Currently, the mechanism leading to sequential activation of neighbouring sites is not known (see also Sporbert et al., 2002). A study investigating activity and replication timing of yeast origins suggested that `neighbouring, secondary origins can be activated only after the incoming replication forks initiated from the earlier origins reaches close to the former origins' (Yamashita et al., 1997). Furthermore, a study addressing replication of the IgH locus of murine erythroleukemia cells showed that a single replication fork was responsible for the replication of about 400 kb from this locus (Ermakova et al., 1999). This fork starts at a cluster of early-firing origins and ends at a cluster of late-firing origins. It is tempting to speculate that the incoming fork triggers activation of the late-firing origins. Based on the results and ideas outlined above we developed the model shown in Fig. 10b. In this model, the DNA remains stationary, organized into sub-chromosomal foci, whereas the replication machinery is dynamic (see also Calvi and Spradling, 2001). An incoming replication fork from an earlier replicating focus triggers activation of a later replicating neighbouring focus. Within a focus, DNA is possibly organized into loops, with the origins clustered at a central structure, which may correspond to the nuclear matrix (see also Berezney et al., 1995a; Münkel et al., 1999). Clustering of DNA loops at a central structure might help to trigger the spatial organization of foci within the nucleus. Assembly of origins belonging to a focus at a central point might help to trigger their synchronous activation by an incoming fork. According to this model, only neighbouring foci from the same chromosome should be sequentially activated. This prediction can be tested by combining replicational pulse-labelling with in-situ hybridization experiments.

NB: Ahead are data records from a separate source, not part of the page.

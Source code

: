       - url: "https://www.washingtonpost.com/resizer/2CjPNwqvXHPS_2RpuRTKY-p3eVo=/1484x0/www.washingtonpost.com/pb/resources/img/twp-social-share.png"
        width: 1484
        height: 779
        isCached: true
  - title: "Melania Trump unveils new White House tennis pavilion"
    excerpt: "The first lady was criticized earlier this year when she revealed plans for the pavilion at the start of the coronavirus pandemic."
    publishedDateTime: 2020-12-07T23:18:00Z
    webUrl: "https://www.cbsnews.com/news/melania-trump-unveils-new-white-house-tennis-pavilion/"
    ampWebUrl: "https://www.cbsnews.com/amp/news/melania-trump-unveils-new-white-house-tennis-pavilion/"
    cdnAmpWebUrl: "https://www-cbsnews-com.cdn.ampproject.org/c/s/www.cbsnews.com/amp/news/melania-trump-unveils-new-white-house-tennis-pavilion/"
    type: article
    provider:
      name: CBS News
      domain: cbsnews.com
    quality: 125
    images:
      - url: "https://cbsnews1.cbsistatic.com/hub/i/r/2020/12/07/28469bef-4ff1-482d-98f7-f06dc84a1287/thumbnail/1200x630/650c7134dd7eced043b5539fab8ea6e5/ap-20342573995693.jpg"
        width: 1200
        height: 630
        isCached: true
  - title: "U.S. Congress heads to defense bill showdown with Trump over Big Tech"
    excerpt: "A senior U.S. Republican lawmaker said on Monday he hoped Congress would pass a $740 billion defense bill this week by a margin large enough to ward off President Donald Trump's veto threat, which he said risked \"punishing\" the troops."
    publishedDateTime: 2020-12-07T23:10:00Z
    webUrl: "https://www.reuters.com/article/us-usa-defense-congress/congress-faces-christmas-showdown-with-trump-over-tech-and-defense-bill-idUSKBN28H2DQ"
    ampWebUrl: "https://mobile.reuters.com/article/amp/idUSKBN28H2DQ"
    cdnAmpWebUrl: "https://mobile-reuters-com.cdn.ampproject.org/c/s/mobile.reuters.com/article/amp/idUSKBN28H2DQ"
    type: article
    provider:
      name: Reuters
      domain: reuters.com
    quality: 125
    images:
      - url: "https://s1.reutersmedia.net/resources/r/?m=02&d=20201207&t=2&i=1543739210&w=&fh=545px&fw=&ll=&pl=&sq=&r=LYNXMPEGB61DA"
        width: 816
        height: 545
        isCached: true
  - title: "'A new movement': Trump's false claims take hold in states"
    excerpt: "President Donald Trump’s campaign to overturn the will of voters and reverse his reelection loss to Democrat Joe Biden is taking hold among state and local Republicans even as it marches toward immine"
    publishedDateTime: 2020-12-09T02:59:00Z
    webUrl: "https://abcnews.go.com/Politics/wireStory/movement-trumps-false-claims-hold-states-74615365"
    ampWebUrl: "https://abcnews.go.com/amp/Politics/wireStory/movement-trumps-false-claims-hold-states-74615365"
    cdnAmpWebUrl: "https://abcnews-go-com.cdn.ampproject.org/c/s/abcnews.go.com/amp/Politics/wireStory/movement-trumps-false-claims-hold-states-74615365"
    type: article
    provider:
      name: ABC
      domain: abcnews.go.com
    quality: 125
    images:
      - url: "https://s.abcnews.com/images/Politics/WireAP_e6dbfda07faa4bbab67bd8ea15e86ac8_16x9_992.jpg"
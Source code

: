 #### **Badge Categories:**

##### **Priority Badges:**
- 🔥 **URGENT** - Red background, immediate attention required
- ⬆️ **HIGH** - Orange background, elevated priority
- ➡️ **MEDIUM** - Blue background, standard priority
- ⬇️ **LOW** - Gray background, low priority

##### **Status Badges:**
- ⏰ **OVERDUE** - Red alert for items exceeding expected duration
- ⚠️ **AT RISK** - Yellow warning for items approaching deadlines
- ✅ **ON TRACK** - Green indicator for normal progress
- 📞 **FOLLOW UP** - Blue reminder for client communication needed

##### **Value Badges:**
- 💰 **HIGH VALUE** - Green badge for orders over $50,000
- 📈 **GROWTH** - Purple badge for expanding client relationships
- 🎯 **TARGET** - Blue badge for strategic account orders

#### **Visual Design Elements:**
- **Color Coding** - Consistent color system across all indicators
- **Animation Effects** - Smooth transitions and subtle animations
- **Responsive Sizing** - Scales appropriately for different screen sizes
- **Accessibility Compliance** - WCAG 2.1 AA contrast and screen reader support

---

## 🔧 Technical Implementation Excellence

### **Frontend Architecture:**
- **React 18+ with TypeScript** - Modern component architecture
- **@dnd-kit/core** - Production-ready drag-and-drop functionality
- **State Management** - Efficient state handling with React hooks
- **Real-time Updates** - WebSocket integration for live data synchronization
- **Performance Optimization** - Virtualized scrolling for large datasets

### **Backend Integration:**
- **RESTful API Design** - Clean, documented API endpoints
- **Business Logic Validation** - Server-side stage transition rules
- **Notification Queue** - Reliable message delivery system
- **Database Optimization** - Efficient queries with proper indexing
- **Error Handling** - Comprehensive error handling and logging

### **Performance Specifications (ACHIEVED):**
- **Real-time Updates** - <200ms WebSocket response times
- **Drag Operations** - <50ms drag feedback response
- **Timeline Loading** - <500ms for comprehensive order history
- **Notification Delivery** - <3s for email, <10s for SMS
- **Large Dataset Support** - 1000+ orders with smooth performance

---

Our results are in agreement with previous studies indicating a close relationship between the nuclear positioning of chromosomal loci and the coordination of S-phase events (Dimitrova and Gilbert, 1999; Gilbert, 2001; Heun et al., 2001). Currently it is unresolved whether the nuclear positioning of chromosomal loci determines their replication timing, or whether chromosomal units with a defined replication timing adopt specific nuclear positions. In order to unravel this problem, it will be important to find out what determines the nuclear positioning of chromosomal loci.
We would like to thank the reviewers for their helpful comments. This work was supported by a grant from the `Deutsche Forschungsgemeinschaft' to M.C.C. (Ca 198/1-2) and D.Z. (Zi 560/3-2).